嫌いじゃないよ、好きでもないけど
「そういえば今度試合あるんだけど観に来る?」
「えー…寒いじゃん」
「ちょっ、親友の試合だよ!?そこは観に来るべきでしょ!?」
「仕方ないなあ……行くけど、実の試合だけ観たら帰るからね」
「ありがと!」
実は女テニ部の中でも強くて、地区予選なんかに行くレベルだ。
テニスのことはよく分かんないけど、組んでる女の子も明るくてかわいいコだから試合にはよく男子も観に来るんだとか。まあ私ほどかわいくはないんだけどね。
私は暑いのも寒いのもイヤだから帰宅部なんだけど。
「あ~っ!!!!」
突然、実が叫び声をあげた。
ちょっと、目の前でやめてよ……周りの人にも凝視されちゃってるし、肩はビクッ、って大きく跳ねちゃったし……まあそれさえかわいいのが私なんだけどさあ。
「うるっさい…」
「ごめんごめん!いや、やっぱ私の試合の後も観てほしいと思って」
「はあ?なんで」
「イヤ、今回の試合は女子の後に男子があってさ。
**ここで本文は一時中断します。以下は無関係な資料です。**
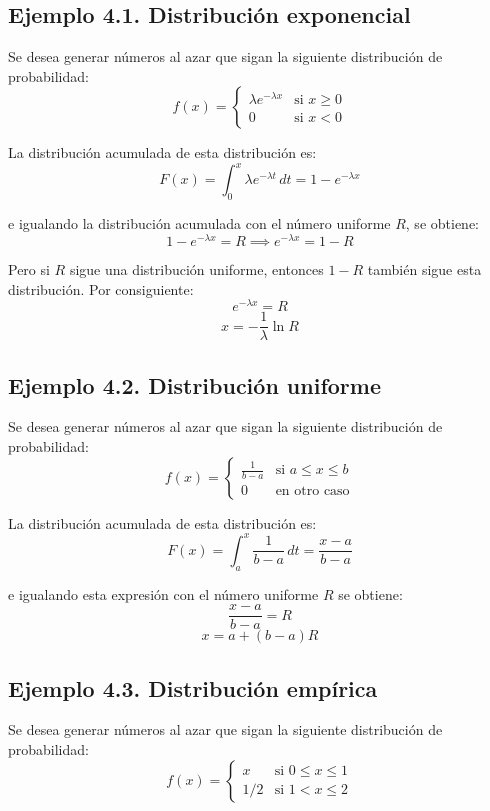 \documentclass[11pt,letterpaper]{report}
\begin{document}
\subsection*{Ejemplo 4.1. Distribución exponencial}
Se desea generar números al azar que sigan la siguiente distribución de probabilidad:
\[
f(x) = \begin{cases} 
\lambda e^{-\lambda x} & \text{si } x \ge 0 \\ 
0 & \text{si } x < 0 
\end{cases}
\]

La distribución acumulada de esta distribución es:
\begin{equation}
F(x) = \int_{0}^{x} \lambda e^{-\lambda t} \, dt = 1 - e^{-\lambda x}
\end{equation}

e igualando la distribución acumulada con el número uniforme $R$, se obtiene:
\[
1 - e^{-\lambda x} = R \implies e^{-\lambda x} = 1 - R
\]

Pero si $R$ sigue una distribución uniforme, entonces $1 - R$ también sigue esta distribución. Por consiguiente:
\[
e^{-\lambda x} = R
\]
\begin{equation}
x = -\frac{1}{\lambda} \ln R
\end{equation}

\subsection*{Ejemplo 4.2. Distribución uniforme}
Se desea generar números al azar que sigan la siguiente distribución de probabilidad:
\[
f(x) = \begin{cases} 
\frac{1}{b - a} & \text{si } a \le x \le b \\ 
0 & \text{en otro caso} 
\end{cases}
\]

La distribución acumulada de esta distribución es:
\begin{equation}
F(x) = \int_{a}^{x} \frac{1}{b - a} \, dt = \frac{x - a}{b - a}
\end{equation}

e igualando esta expresión con el número uniforme $R$ se obtiene:
\[
\frac{x - a}{b - a} = R
\]
\begin{equation}
x = a + (b - a)R
\end{equation}

\subsection*{Ejemplo 4.3. Distribución empírica}
Se desea generar números al azar que sigan la siguiente distribución de probabilidad:
\[
f(x) = \begin{cases} 
x & \text{si } 0 \le x \le 1 \\ 
1/2 & \text{si } 1 < x \le 2 
\end{cases}
\]
\end{document}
隆樹も出るから」
「ふーん」
隆樹(りゅうき)っていうのは実の幼なじみ。
私は赤間って呼んでるんだけど、実と赤間はいいカンジなんじゃないかなと思う。
赤間はヤンチャな男子で友達も多く、ムードメーカーだ。
テニスも上手くて運動神経もいいから結構モテるのに、今まで告白してきた女子の事は全員フっている。しかも理由が「好きな奴、いるから」。
絶対に実のことだと思うんだけど、実は自分じゃないと思ってるし、たぶんそのせいで自分の想いに素直になれてない。
けど……たぶんもうすぐしたらどっちかが告白してめでたくゴールインするだろう。